**What is expected**
Leaving out every picture, retype the lines below from the top through the one that contains "default network ACLs.".

**Materials provided**
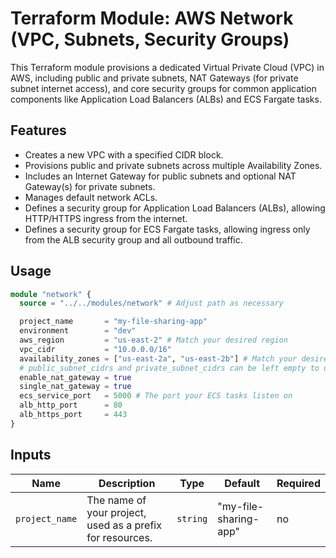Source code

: # Terraform Module: AWS Network (VPC, Subnets, Security Groups)

This Terraform module provisions a dedicated Virtual Private Cloud (VPC) in AWS, including public and private subnets, NAT Gateways (for private subnet internet access), and core security groups for common application components like Application Load Balancers (ALBs) and ECS Fargate tasks.

## Features

* Creates a new VPC with a specified CIDR block.
* Provisions public and private subnets across multiple Availability Zones.
* Includes an Internet Gateway for public subnets and optional NAT Gateway(s) for private subnets.
* Manages default network ACLs.
* Defines a security group for Application Load Balancers (ALBs), allowing HTTP/HTTPS ingress from the internet.
* Defines a security group for ECS Fargate tasks, allowing ingress only from the ALB security group and all outbound traffic.

## Usage

```terraform
module "network" {
  source = "../../modules/network" # Adjust path as necessary

  project_name       = "my-file-sharing-app"
  environment        = "dev"
  aws_region         = "us-east-2" # Match your desired region
  vpc_cidr           = "10.0.0.0/16"
  availability_zones = ["us-east-2a", "us-east-2b"] # Match your desired region's AZs
  # public_subnet_cidrs and private_subnet_cidrs can be left empty to use defaults
  enable_nat_gateway = true
  single_nat_gateway = true
  ecs_service_port   = 5000 # The port your ECS tasks listen on
  alb_http_port      = 80
  alb_https_port     = 443
}
```

## Inputs
| Name | Description | Type | Default | Required|
|---|---|---|---|---|
|`project_name`| The name of your project, used as a prefix for resources.| `string`| "my-file-sharing-app"| no|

**Task answer**
Source code

: # Terraform Module: AWS Network (VPC, Subnets, Security Groups)

This Terraform module provisions a dedicated Virtual Private Cloud (VPC) in AWS, including public and private subnets, NAT Gateways (for private subnet internet access), and core security groups for common application components like Application Load Balancers (ALBs) and ECS Fargate tasks.

## Features

* Creates a new VPC with a specified CIDR block.
* Provisions public and private subnets across multiple Availability Zones.
* Includes an Internet Gateway for public subnets and optional NAT Gateway(s) for private subnets.
* Manages default network ACLs.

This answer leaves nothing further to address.